Repeat the listing word for word. Leave every picture out.
Top of SUPPLIED RECORDS
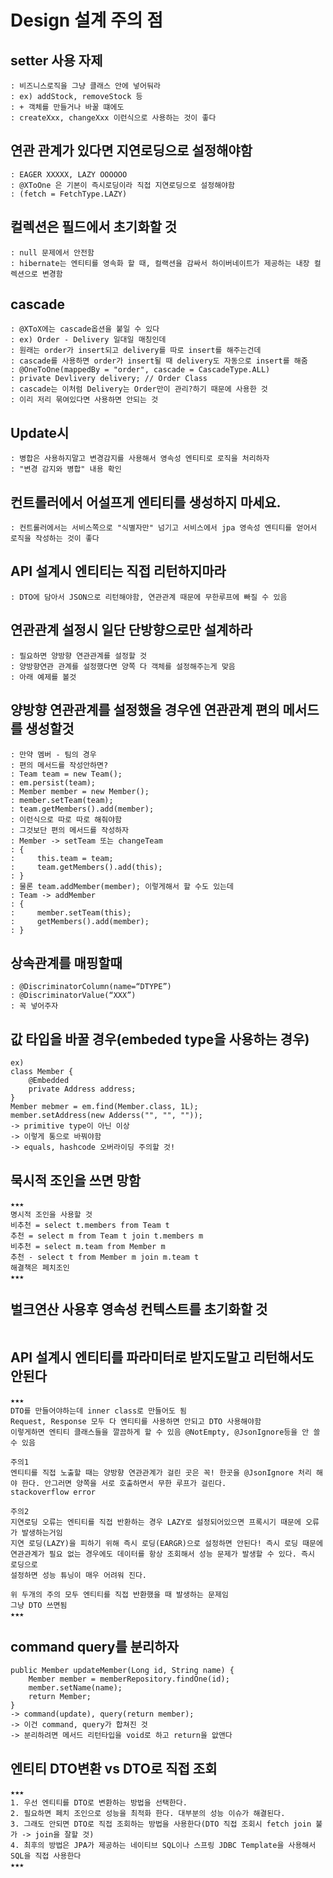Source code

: # Design 설계 주의 점 

## setter 사용 자제 
```
: 비즈니스로직을 그냥 클래스 안에 넣어둬라
: ex) addStock, removeStock 등
: + 객체를 만들거나 바꿀 떄에도 
: createXxx, changeXxx 이런식으로 사용하는 것이 좋다
```

## 연관 관계가 있다면 지연로딩으로 설정해야함
```
: EAGER XXXXX, LAZY OOOOOO
: @XToOne 은 기본이 즉시로딩이라 직접 지연로딩으로 설정해야함
: (fetch = FetchType.LAZY)
```

## 컬렉션은 필드에서 초기화할 것
```
: null 문제에서 안전함
: hibernate는 엔티티를 영속화 할 때, 컬랙션을 감싸서 하이버네이트가 제공하는 내장 컬렉션으로 변경함
```

## cascade
```
: @XToX에는 cascade옵션을 붙일 수 있다
: ex) Order - Delivery 일대일 매칭인데
: 원래는 order가 insert되고 delivery를 따로 insert를 해주는건데
: cascade를 사용하면 order가 insert될 때 delivery도 자동으로 insert를 해줌
: @OneToOne(mappedBy = "order", cascade = CascadeType.ALL)  
: private Devlivery delivery; // Order Class
: cascade는 이처럼 Delivery는 Order만이 관리?하기 때문에 사용한 것
: 이리 저리 묶여있다면 사용하면 안되는 것
```

## Update시
```
: 병합은 사용하지말고 변경감지를 사용해서 영속성 엔티티로 로직을 처리하자
: "변경 감지와 병합" 내용 확인
```

## 컨트롤러에서 어설프게 엔티티를 생성하지 마세요.
```
: 컨트롤러에서는 서비스쪽으로 "식별자만" 넘기고 서비스에서 jpa 영속성 엔티티를 얻어서 로직을 작성하는 것이 좋다
```

## API 설계시 엔티티는 직접 리턴하지마라 
```
: DTO에 담아서 JSON으로 리턴해야함, 연관관계 때문에 무한루프에 빠질 수 있음
```

## 연관관계 설정시 일단 단방향으로만 설계하라
```
: 필요하면 양방향 연관관계를 설정할 것
: 양방향연관 관계를 설정했다면 양쪽 다 객체를 설정해주는게 맞음 
: 아래 예제를 볼것
```

## 양방향 연관관계를 설정했을 경우엔 연관관계 편의 메서드를 생성할것
```
: 만약 멤버 - 팀의 경우
: 편의 메서드를 작성안하면?
: Team team = new Team();
: em.persist(team);
: Member member = new Member();
: member.setTeam(team);
: team.getMembers().add(member);
: 이런식으로 따로 따로 해줘야함 
: 그것보단 편의 메서드를 작성하자
: Member -> setTeam 또는 changeTeam
: {
:     this.team = team;
:     team.getMembers().add(this);
: }
: 물론 team.addMember(member); 이렇게해서 할 수도 있는데
: Team -> addMember
: {
:     member.setTeam(this);
:     getMembers().add(member);
: }
```

## 상속관계를 매핑할때
```
: @DiscriminatorColumn(name=“DTYPE”) 
: @DiscriminatorValue(“XXX”)
: 꼭 넣어주자
```

## 값 타입을 바꿀 경우(embeded type을 사용하는 경우)
```
ex)
class Member {
    @Embedded
    private Address address;
}
Member mebmer = em.find(Member.class, 1L);
member.setAddress(new Adderss("", "", ""));
-> primitive type이 아닌 이상
-> 이렇게 통으로 바꿔야함
-> equals, hashcode 오버라이딩 주의할 것!
```

## 묵시적 조인을 쓰면 망함
```
★★★ 
명시적 조인을 사용할 것
비추천 = select t.members from Team t
추천 = select m from Team t join t.members m 
비추천 = select m.team from Member m
추천 - select t from Member m join m.team t
해결책은 페치조인
★★★
```

## 벌크연산 사용후 영속성 컨텍스트를 초기화할 것
```
```

## API 설계시 엔티티를 파라미터로 받지도말고 리턴해서도 안된다
```
★★★
DTO를 만들어야하는데 inner class로 만들어도 됨
Request, Response 모두 다 엔티티를 사용하면 안되고 DTO 사용해야함
이렇게하면 엔티티 클래스들을 깔끔하게 할 수 있음 @NotEmpty, @JsonIgnore등을 안 쓸 수 있음

주의1 
엔티티를 직접 노출할 때는 양방향 연관관계가 걸린 곳은 꼭! 한곳을 @JsonIgnore 처리 해야 한다. 안그러면 양쪽을 서로 호출하면서 무한 루프가 걸린다. 
stackoverflow error

주의2 
지연로딩 오류는 엔티티를 직접 반환하는 경우 LAZY로 설정되어있으면 프록시기 때문에 오류가 발생하는거임
지연 로딩(LAZY)을 피하기 위해 즉시 로딩(EARGR)으로 설정하면 안된다! 즉시 로딩 때문에
연관관계가 필요 없는 경우에도 데이터를 항상 조회해서 성능 문제가 발생할 수 있다. 즉시 로딩으로
설정하면 성능 튜닝이 매우 어려워 진다.

위 두개의 주의 모두 엔티티를 직접 반환했을 때 발생하는 문제임
그냥 DTO 쓰면됨
★★★
```

## command query를 분리하자
```
public Member updateMember(Long id, String name) {
    Member member = memberRepository.findOne(id);
    member.setName(name);
    return Member;
}
-> command(update), query(return member);
-> 이건 command, query가 합쳐진 것
-> 분리하려면 메서드 리턴타입을 void로 하고 return을 앖앤다
```

## 엔티티 DTO변환  vs  DTO로 직접 조회
```
★★★
1. 우선 엔티티를 DTO로 변환하는 방법을 선택한다.
2. 필요하면 페치 조인으로 성능을 최적화 한다. 대부분의 성능 이슈가 해결된다.
3. 그래도 안되면 DTO로 직접 조회하는 방법을 사용한다(DTO 직접 조회시 fetch join 불가 -> join을 잘할 것)
4. 최후의 방법은 JPA가 제공하는 네이티브 SQL이나 스프링 JDBC Template을 사용해서 SQL을 직접 사용한다
★★★
```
Bottom of SUPPLIED RECORDS
→ FINISHED EXERCISE:
Source code

: # Design 설계 주의 점 

## setter 사용 자제 
```
: 비즈니스로직을 그냥 클래스 안에 넣어둬라
: ex) addStock, removeStock 등
: + 객체를 만들거나 바꿀 떄에도 
: createXxx, changeXxx 이런식으로 사용하는 것이 좋다
```

## 연관 관계가 있다면 지연로딩으로 설정해야함
```
: EAGER XXXXX, LAZY OOOOOO
: @XToOne 은 기본이 즉시로딩이라 직접 지연로딩으로 설정해야함
: (fetch = FetchType.LAZY)
```

## 컬렉션은 필드에서 초기화할 것
```
: null 문제에서 안전함
: hibernate는 엔티티를 영속화 할 때, 컬랙션을 감싸서 하이버네이트가 제공하는 내장 컬렉션으로 변경함
```

## cascade
```
: @XToX에는 cascade옵션을 붙일 수 있다
: ex) Order - Delivery 일대일 매칭인데
: 원래는 order가 insert되고 delivery를 따로 insert를 해주는건데
: cascade를 사용하면 order가 insert될 때 delivery도 자동으로 insert를 해줌
: @OneToOne(mappedBy = "order", cascade = CascadeType.ALL)  
: private Devlivery delivery; // Order Class
: cascade는 이처럼 Delivery는 Order만이 관리?하기 때문에 사용한 것
: 이리 저리 묶여있다면 사용하면 안되는 것
```

## Update시
```
: 병합은 사용하지말고 변경감지를 사용해서 영속성 엔티티로 로직을 처리하자
: "변경 감지와 병합" 내용 확인
```

## 컨트롤러에서 어설프게 엔티티를 생성하지 마세요.
```
: 컨트롤러에서는 서비스쪽으로 "식별자만" 넘기고 서비스에서 jpa 영속성 엔티티를 얻어서 로직을 작성하는 것이 좋다
```

## API 설계시 엔티티는 직접 리턴하지마라 
```
: DTO에 담아서 JSON으로 리턴해야함, 연관관계 때문에 무한루프에 빠질 수 있음
```

## 연관관계 설정시 일단 단방향으로만 설계하라
```
: 필요하면 양방향 연관관계를 설정할 것
: 양방향연관 관계를 설정했다면 양쪽 다 객체를 설정해주는게 맞음 
: 아래 예제를 볼것
```

## 양방향 연관관계를 설정했을 경우엔 연관관계 편의 메서드를 생성할것
```
: 만약 멤버 - 팀의 경우
: 편의 메서드를 작성안하면?
: Team team = new Team();
: em.persist(team);
: Member member = new Member();
: member.setTeam(team);
: team.getMembers().add(member);
: 이런식으로 따로 따로 해줘야함 
: 그것보단 편의 메서드를 작성하자
: Member -> setTeam 또는 changeTeam
: {
:     this.team = team;
:     team.getMembers().add(this);
: }
: 물론 team.addMember(member); 이렇게해서 할 수도 있는데
: Team -> addMember
: {
:     member.setTeam(this);
:     getMembers().add(member);
: }
```

## 상속관계를 매핑할때
```
: @DiscriminatorColumn(name=“DTYPE”) 
: @DiscriminatorValue(“XXX”)
: 꼭 넣어주자
```

## 값 타입을 바꿀 경우(embeded type을 사용하는 경우)
```
ex)
class Member {
    @Embedded
    private Address address;
}
Member mebmer = em.find(Member.class, 1L);
member.setAddress(new Adderss("", "", ""));
-> primitive type이 아닌 이상
-> 이렇게 통으로 바꿔야함
-> equals, hashcode 오버라이딩 주의할 것!
```

## 묵시적 조인을 쓰면 망함
```
★★★ 
명시적 조인을 사용할 것
비추천 = select t.members from Team t
추천 = select m from Team t join t.members m 
비추천 = select m.team from Member m
추천 - select t from Member m join m.team t
해결책은 페치조인
★★★
```

## 벌크연산 사용후 영속성 컨텍스트를 초기화할 것
```
```

## API 설계시 엔티티를 파라미터로 받지도말고 리턴해서도 안된다
```
★★★
DTO를 만들어야하는데 inner class로 만들어도 됨
Request, Response 모두 다 엔티티를 사용하면 안되고 DTO 사용해야함
이렇게하면 엔티티 클래스들을 깔끔하게 할 수 있음 @NotEmpty, @JsonIgnore등을 안 쓸 수 있음

주의1 
엔티티를 직접 노출할 때는 양방향 연관관계가 걸린 곳은 꼭! 한곳을 @JsonIgnore 처리 해야 한다. 안그러면 양쪽을 서로 호출하면서 무한 루프가 걸린다. 
stackoverflow error

주의2 
지연로딩 오류는 엔티티를 직접 반환하는 경우 LAZY로 설정되어있으면 프록시기 때문에 오류가 발생하는거임
지연 로딩(LAZY)을 피하기 위해 즉시 로딩(EARGR)으로 설정하면 안된다! 즉시 로딩 때문에
연관관계가 필요 없는 경우에도 데이터를 항상 조회해서 성능 문제가 발생할 수 있다. 즉시 로딩으로
설정하면 성능 튜닝이 매우 어려워 진다.

위 두개의 주의 모두 엔티티를 직접 반환했을 때 발생하는 문제임
그냥 DTO 쓰면됨
★★★
```

## command query를 분리하자
```
public Member updateMember(Long id, String name) {
    Member member = memberRepository.findOne(id);
    member.setName(name);
    return Member;
}
-> command(update), query(return member);
-> 이건 command, query가 합쳐진 것
-> 분리하려면 메서드 리턴타입을 void로 하고 return을 앖앤다
```

## 엔티티 DTO변환  vs  DTO로 직접 조회
```
★★★
1. 우선 엔티티를 DTO로 변환하는 방법을 선택한다.
2. 필요하면 페치 조인으로 성능을 최적화 한다. 대부분의 성능 이슈가 해결된다.
3. 그래도 안되면 DTO로 직접 조회하는 방법을 사용한다(DTO 직접 조회시 fetch join 불가 -> join을 잘할 것)
4. 최후의 방법은 JPA가 제공하는 네이티브 SQL이나 스프링 JDBC Template을 사용해서 SQL을 직접 사용한다
★★★
```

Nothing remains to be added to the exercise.